El edadismo está muy presente en nuestra sociedad pero quienes no lo sufrimos, no somos conscientes. Se trata de esa terrible sensación de que un día estás integrado completamente en la sociedad y se tienen en cuenta tus opiniones y al siguiente ya no. De lo que no somos conscientes es de que el edadismo no solo afecta a las personas mayores, sino que nos empobrece como sociedad porque nos estamos perdiendo la riqueza de su experiencia, su memoria y su mirada crítica. Tal y como señala Lourdes Charles, presidenta de SomSeniors, “Excluir la voz de quienes han construido este mundo nos hace más inconsistentes como colectivo. La vejez no es el problema; el problema es cómo estamos gestionando el proceso natural de envejecer en la sociedad actual. Necesitamos repensar el envejecimiento como una etapa de derechos, dignidad, poder ciudadano y participación. La infantilización es una expresión concreta y palpable del edadismo que consiste en tratar a las personas mayores con la misma actitud condescendiente con la que se trataría a un niño pequeño, negándoles la autonomía y el respeto que antes tenían y que siguen mereciendo.

Pero, ¿dónde ocurre esta práctica y en qué momento empieza? Mientras una persona está en activo, la sociedad la valida como útil pero pocos años después de la jubilación se presume el declive humano. Esta infantilización es especialmente alarmante en el ámbito sanitario. En las residencias de ancianos, por ejemplo, la infantilización de los mayores está demasiado presente con patrones habituales de trato paternalista, decisiones tomadas sin consultar a los residentes y comunicaciones simplificadas en exceso, lo que resulta en pérdida de autonomía y daño emocional para las personas. En el entorno familiar, la infantilización se manifiesta sigilosamente en forma de la desautorización de opiniones, la exclusión en las decisiones importantes y el uso de un lenguaje con diminutivos o frases simplificadas, como si la persona mayor no comprendiera o no tuviera criterio.

“Nos estamos perdiendo mucho más que su voz: nos estamos perdiendo su memoria, su mirada crítica, su capacidad de reflexión a largo plazo y su experiencia vital.

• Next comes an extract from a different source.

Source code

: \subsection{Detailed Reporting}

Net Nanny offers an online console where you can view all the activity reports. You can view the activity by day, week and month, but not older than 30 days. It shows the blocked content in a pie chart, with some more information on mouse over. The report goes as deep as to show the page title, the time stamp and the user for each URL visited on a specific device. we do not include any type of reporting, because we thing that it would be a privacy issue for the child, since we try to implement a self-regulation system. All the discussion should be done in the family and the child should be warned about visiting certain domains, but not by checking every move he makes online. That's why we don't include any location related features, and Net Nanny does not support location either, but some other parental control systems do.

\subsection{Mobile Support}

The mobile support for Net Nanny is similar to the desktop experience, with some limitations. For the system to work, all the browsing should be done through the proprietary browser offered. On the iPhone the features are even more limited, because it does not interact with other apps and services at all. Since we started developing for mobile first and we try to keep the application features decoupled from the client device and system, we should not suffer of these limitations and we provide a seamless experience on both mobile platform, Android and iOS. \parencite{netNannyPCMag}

Combatir la infantilización y el edadismo pasa necesariamente por devolver a las personas mayores su lugar en la conversación pública. Como explica Lourdes Charles, “nos estamos perdiendo mucho más que su voz: nos estamos perdiendo su memoria, su mirada crítica, su capacidad de reflexión a largo plazo y su experiencia vital. En cuestiones concretas como las políticas de la longevidad la exclusión de las personas mayores del debate resulta especialmente alarmante. “Es edadismo institucional. ¿Cómo es posible que se hable de derechos de las personas mayores sin contar con quienes están envejeciendo?”. La marginación de las personas mayores está en la palestra recientemente con reivindicaciones sobre el uso abusivo de la tecnología y la despersonalización de la atención al público. Aunque en el imaginario social sigue asociando a los mayores con la desconexión digital, muchas personas senior utilizan activamente herramientas digitales y tienen, además, una perspectiva valiosa sobre los impactos sociales de la innovación. “Pueden aportar una mirada más ética, intergeneracional e inclusiva, basada en la experiencia. Y es una mirada que necesitamos”, subraya la presidenta de la asociación contra el edadismo. Desde la asociación SomSeniors llevan años impulsando ese cambio de mirada a través de iniciativas concretas que promueven el empoderamiento sénior: espacios de participación ciudadana donde las personas mayores pueden proponer mejoras en urbanismo, vivienda o movilidad; proyectos de alfabetización digital con enfoque crítico; campañas de sensibilización y formación intergeneracional; e incluso grupos de activismo sénior que inciden en políticas públicas. Todo ello con un principio claro: “No se puede decidir nada sobre personas mayores sin contar con las personas mayores”. Y es que si aspiramos a una sociedad democrática de verdad, necesitamos asegurar que todas las voces cuenten.